__What is needed__:
Pick out every line in the data below that holds "type".

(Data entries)

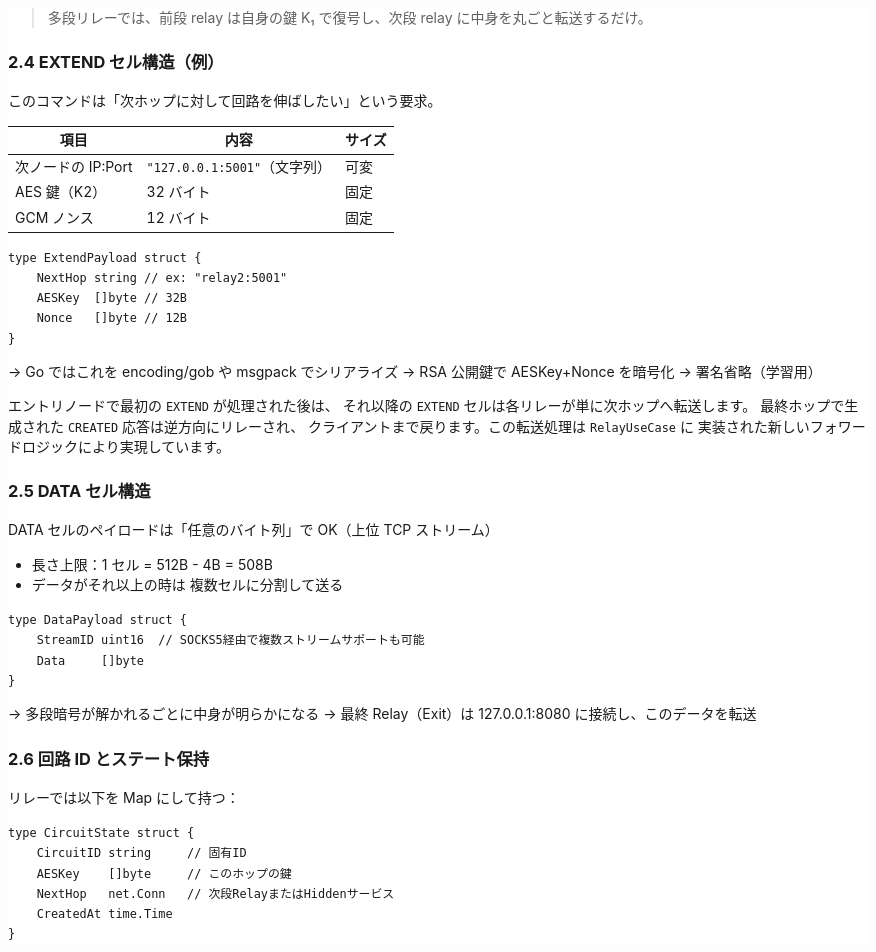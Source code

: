 > 多段リレーでは、前段 relay は自身の鍵 K₁ で復号し、次段 relay に中身を丸ごと転送するだけ。

### 2.4 EXTEND セル構造（例）

このコマンドは「次ホップに対して回路を伸ばしたい」という要求。

| 項目                | 内容                         | サイズ |
| ------------------- | ---------------------------- | ------ |
| 次ノードの IP\:Port | `"127.0.0.1:5001"`（文字列） | 可変   |
| AES 鍵（K2）        | 32 バイト                    | 固定   |
| GCM ノンス          | 12 バイト                    | 固定   |

```golang
type ExtendPayload struct {
    NextHop string // ex: "relay2:5001"
    AESKey  []byte // 32B
    Nonce   []byte // 12B
}
```

→ Go ではこれを encoding/gob や msgpack でシリアライズ
→ RSA 公開鍵で AESKey+Nonce を暗号化 → 署名省略（学習用）

エントリノードで最初の `EXTEND` が処理された後は、
それ以降の `EXTEND` セルは各リレーが単に次ホップへ転送します。
最終ホップで生成された `CREATED` 応答は逆方向にリレーされ、
クライアントまで戻ります。この転送処理は `RelayUseCase` に
実装された新しいフォワードロジックにより実現しています。

### 2.5 DATA セル構造

DATA セルのペイロードは「任意のバイト列」で OK（上位 TCP ストリーム）

- 長さ上限：1 セル = 512B - 4B = 508B
- データがそれ以上の時は 複数セルに分割して送る

```golang
type DataPayload struct {
    StreamID uint16  // SOCKS5経由で複数ストリームサポートも可能
    Data     []byte
}
```

→ 多段暗号が解かれるごとに中身が明らかになる
→ 最終 Relay（Exit）は 127.0.0.1:8080 に接続し、このデータを転送

### 2.6 回路 ID とステート保持

リレーでは以下を Map にして持つ：

```golang
type CircuitState struct {
    CircuitID string     // 固有ID
    AESKey    []byte     // このホップの鍵
    NextHop   net.Conn   // 次段RelayまたはHiddenサービス
    CreatedAt time.Time
}
```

__Finished exercise__:
type ExtendPayload struct {
type DataPayload struct {
type CircuitState struct {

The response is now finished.